Appellant, a former Commander in the Navy who had seen active duty in both wars, and one Wilford Andrew Lacour, also at one time in the Navy but not an officer, were charged with and convicted of a conspiracy to defraud the United States. Lacour did not appeal.
Appellant is here specifying as the sole error on which he relies for reversal the admission in evidence, over the objection that they were not voluntary but obtained through coercion and compulsion, of appellant’s signed confession and that of Lacour. As to appellant’s own confession and as to that of Lacour, the district judge, on full evidence as to the giving of the confessions heard out of the presence of the jury, determined that they were not involuntary and inadmissible, but voluntary and admissible and they were received in evidence.
The written confession as to each of the defendants began with the declaration that he made the statement voluntarily, that no threats, or promises, or other inducements had been made, and that he had been informed that any statement he made might be used against him in any court of law. The evidence of those who obtained the confessions fully supports this opening statement, and neither Lacour, as to his, nor the appellants, as to his confession denied their truth.

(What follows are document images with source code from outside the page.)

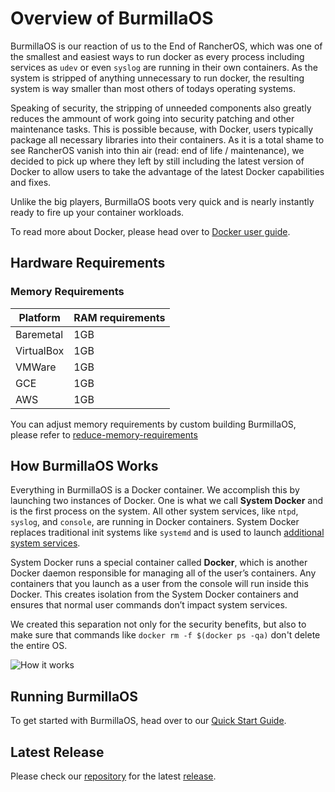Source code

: # Overview of BurmillaOS

BurmillaOS is our reaction of us to the End of RancherOS, which was one of the smallest and easiest ways to run docker as every process including services as `udev` or even `syslog` are running in their own containers. As the system is stripped of anything unnecessary to run docker, the resulting system is way smaller than most others of todays operating systems.

Speaking of security, the stripping of unneeded components also greatly reduces the ammount of work going into security patching and other maintenance tasks. This is possible because, with Docker, users typically package all necessary libraries into their containers. As it is a total shame to see RancherOS vanish into thin air (read: end of life / maintenance), we decided to pick up where they left by still including the latest version of Docker to allow users to take the advantage of the latest Docker capabilities and fixes.

Unlike the big players, BurmillaOS boots very quick and is nearly instantly ready to fire up your container workloads.

To read more about Docker, please head over to [Docker user guide](https://docs.docker.com/config/daemon/).

## Hardware Requirements

### Memory Requirements

Platform   | RAM requirements
--------   | ------------------------
Baremetal  | 1GB
VirtualBox | 1GB
VMWare     | 1GB
GCE        | 1GB
AWS        | 1GB

You can adjust memory requirements by custom building BurmillaOS, please refer to [reduce-memory-requirements](/docs/installation/custom-builds/custom-burmillaos-iso#reduce-memory-requirements)

## How BurmillaOS Works

Everything in BurmillaOS is a Docker container. We accomplish this by launching two instances of Docker. One is what we call **System Docker** and is the first process on the system. All other system services, like `ntpd`, `syslog`, and `console`, are running in Docker containers. System Docker replaces traditional init systems like `systemd` and is used to launch [additional system services](/docs/system-services/).

System Docker runs a special container called **Docker**, which is another Docker daemon responsible for managing all of the user’s containers. Any containers that you launch as a user from the console will run inside this Docker. This creates isolation from the System Docker containers and ensures that normal user commands don’t impact system services.

 We created this separation not only for the security benefits, but also to make sure that commands like `docker rm -f $(docker ps -qa)` don't delete the entire OS.

![How it works](https://raw.githubusercontent.com/burmilla/burmilla.github.io/master/img/howitworks.png)

## Running BurmillaOS

To get started with BurmillaOS, head over to our [Quick Start Guide](/docs/quick-start-guide).

## Latest Release

Please check our [repository](https://github.com/burmilla/os/releases) for the latest [release](https://github.com/burmilla/os/releases).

Lacour, in answer to the question by the court if anything was said to him by any *980of the officers that indicated that he had to answer the questions, said, “They didn’t say anything”. He. did say, however, that being in the Navy and having been taken before Naval officers for an investigation, he thought he had to answer the questions and that he did not volunteer anything, they had to pump it from him by asking him a million and one questions, and that he didn’t want to give the answers to the questions. He did say, too, but this was denied, that one of the F. B. I. men said, “The federal judge would take consideration on me if I made the statement”, but he also said that if only the F. B. I. men had been there and the Naval officers had not, he wouldn’t have answered the questions.
The appellant based his whole claim of involuntariness below, he bases it here, on the contention that having been ordered to come to New Orleans for the investigation and having been not told in words but in effect led by Captain Fly, his superior officer, to believe that he was there to answer some questions about his income tax and would be expected to answer them, the statement could not be considered voluntary but must be considered coerced.
It is the settled rule in the federal court that no all inclusive test, no precise rule of thumb has been, or can be, laid down for determining whether a confession is voluntary and admissible or involuntary and inadmissible. In each case it is for the trial* judge in the first instance upon a consideration of all the evidence to determine the admissibility of the confession, with a full review of this determination in the appellate courts. Perhaps the nearest statement to a general rule is that set forth in Ziang Sung Wan v. United States, 266 U.S. 1, at page 14, 45 S.Ct. 1, at page 3, 69 L.Ed. 131.1
The United States, insisting that the evidence fully ' supports the- finding of the district judge, that neither of the confessions was coerced, argues that since Lacour did not appeal, the question of whether his confession was voluntary is no longer in the case.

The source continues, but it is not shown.